▶ **Information**
━━━━━━━━
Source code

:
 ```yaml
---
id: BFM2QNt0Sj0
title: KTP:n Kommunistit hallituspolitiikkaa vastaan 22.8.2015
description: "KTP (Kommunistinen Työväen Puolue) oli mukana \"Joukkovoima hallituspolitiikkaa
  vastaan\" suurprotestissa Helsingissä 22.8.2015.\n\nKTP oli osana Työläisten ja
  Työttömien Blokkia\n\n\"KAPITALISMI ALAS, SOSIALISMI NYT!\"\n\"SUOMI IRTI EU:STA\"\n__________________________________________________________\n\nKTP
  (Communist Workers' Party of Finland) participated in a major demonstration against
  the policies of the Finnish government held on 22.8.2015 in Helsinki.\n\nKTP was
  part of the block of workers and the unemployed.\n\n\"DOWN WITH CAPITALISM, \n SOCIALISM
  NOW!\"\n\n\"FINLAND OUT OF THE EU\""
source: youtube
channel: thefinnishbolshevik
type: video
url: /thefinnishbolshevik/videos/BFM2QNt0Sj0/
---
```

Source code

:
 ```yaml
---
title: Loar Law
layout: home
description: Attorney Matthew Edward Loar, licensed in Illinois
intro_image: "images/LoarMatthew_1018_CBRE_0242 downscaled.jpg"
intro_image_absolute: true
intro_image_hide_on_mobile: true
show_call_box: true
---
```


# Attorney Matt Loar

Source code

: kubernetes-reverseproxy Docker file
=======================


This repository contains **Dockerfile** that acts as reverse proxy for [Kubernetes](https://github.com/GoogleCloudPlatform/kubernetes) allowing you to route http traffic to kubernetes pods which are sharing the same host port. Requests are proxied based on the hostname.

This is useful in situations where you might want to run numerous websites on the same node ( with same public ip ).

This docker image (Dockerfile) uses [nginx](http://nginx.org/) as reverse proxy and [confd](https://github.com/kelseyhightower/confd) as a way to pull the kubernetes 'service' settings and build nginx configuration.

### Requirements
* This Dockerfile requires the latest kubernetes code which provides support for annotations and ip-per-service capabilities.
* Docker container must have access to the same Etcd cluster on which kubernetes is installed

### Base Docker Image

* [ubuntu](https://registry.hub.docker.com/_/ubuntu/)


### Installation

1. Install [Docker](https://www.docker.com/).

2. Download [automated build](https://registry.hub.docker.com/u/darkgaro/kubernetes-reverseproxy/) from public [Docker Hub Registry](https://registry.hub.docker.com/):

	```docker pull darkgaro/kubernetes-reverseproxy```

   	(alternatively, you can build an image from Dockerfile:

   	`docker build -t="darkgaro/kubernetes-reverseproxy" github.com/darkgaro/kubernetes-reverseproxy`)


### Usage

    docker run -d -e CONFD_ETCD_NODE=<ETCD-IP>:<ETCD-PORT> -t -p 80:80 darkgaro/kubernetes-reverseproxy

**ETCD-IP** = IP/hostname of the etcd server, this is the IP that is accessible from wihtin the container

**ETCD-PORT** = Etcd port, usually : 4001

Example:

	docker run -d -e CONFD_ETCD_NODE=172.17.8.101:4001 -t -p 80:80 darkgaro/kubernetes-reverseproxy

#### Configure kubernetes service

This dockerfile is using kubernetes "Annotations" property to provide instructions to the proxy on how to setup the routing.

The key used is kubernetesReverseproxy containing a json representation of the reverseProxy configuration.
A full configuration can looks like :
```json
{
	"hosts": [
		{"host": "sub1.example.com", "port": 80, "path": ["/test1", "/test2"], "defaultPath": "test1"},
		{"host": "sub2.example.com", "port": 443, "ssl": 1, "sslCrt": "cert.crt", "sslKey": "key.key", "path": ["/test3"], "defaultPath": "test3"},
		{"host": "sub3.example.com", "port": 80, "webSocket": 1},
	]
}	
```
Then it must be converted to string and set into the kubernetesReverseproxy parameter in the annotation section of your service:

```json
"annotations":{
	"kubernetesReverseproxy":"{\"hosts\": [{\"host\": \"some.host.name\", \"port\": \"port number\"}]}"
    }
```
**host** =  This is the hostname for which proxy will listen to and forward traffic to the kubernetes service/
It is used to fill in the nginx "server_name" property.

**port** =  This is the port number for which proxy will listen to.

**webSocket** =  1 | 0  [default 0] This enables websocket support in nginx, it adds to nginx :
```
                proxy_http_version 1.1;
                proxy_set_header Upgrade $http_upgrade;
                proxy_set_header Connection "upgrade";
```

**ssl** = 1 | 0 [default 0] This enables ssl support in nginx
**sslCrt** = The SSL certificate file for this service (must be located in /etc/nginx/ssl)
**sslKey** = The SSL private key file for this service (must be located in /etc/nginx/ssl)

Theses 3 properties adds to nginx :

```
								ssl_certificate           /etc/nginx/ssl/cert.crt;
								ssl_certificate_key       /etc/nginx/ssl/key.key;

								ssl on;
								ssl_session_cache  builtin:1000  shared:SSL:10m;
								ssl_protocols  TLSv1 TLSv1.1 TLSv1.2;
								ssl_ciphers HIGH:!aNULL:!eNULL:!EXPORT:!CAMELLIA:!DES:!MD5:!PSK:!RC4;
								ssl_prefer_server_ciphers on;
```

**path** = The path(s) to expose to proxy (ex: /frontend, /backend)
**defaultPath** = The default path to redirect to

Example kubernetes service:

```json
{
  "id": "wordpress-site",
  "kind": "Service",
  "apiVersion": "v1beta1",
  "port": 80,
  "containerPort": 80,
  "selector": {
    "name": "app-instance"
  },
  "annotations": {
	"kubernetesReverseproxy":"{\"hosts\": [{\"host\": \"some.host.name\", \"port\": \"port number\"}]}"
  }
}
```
━━━━━━━━
The reply should consist solely of the lines of the data, exact, from the opening line through the line with "1. Install [Docker](https://www.docker.com/).", inclusive.

Source code

:
 ```yaml
---
id: BFM2QNt0Sj0
title: KTP:n Kommunistit hallituspolitiikkaa vastaan 22.8.2015
description: "KTP (Kommunistinen Työväen Puolue) oli mukana \"Joukkovoima hallituspolitiikkaa
  vastaan\" suurprotestissa Helsingissä 22.8.2015.\n\nKTP oli osana Työläisten ja
  Työttömien Blokkia\n\n\"KAPITALISMI ALAS, SOSIALISMI NYT!\"\n\"SUOMI IRTI EU:STA\"\n__________________________________________________________\n\nKTP
  (Communist Workers' Party of Finland) participated in a major demonstration against
  the policies of the Finnish government held on 22.8.2015 in Helsinki.\n\nKTP was
  part of the block of workers and the unemployed.\n\n\"DOWN WITH CAPITALISM, \n SOCIALISM
  NOW!\"\n\n\"FINLAND OUT OF THE EU\""
source: youtube
channel: thefinnishbolshevik
type: video
url: /thefinnishbolshevik/videos/BFM2QNt0Sj0/
---
```

Source code

:
 ```yaml
---
title: Loar Law
layout: home
description: Attorney Matthew Edward Loar, licensed in Illinois
intro_image: "images/LoarMatthew_1018_CBRE_0242 downscaled.jpg"
intro_image_absolute: true
intro_image_hide_on_mobile: true
show_call_box: true
---
```


# Attorney Matt Loar

Source code

: kubernetes-reverseproxy Docker file
=======================


This repository contains **Dockerfile** that acts as reverse proxy for [Kubernetes](https://github.com/GoogleCloudPlatform/kubernetes) allowing you to route http traffic to kubernetes pods which are sharing the same host port. Requests are proxied based on the hostname.

This is useful in situations where you might want to run numerous websites on the same node ( with same public ip ).

This docker image (Dockerfile) uses [nginx](http://nginx.org/) as reverse proxy and [confd](https://github.com/kelseyhightower/confd) as a way to pull the kubernetes 'service' settings and build nginx configuration.

### Requirements
* This Dockerfile requires the latest kubernetes code which provides support for annotations and ip-per-service capabilities.
* Docker container must have access to the same Etcd cluster on which kubernetes is installed

### Base Docker Image

* [ubuntu](https://registry.hub.docker.com/_/ubuntu/)


### Installation

1. Install [Docker](https://www.docker.com/).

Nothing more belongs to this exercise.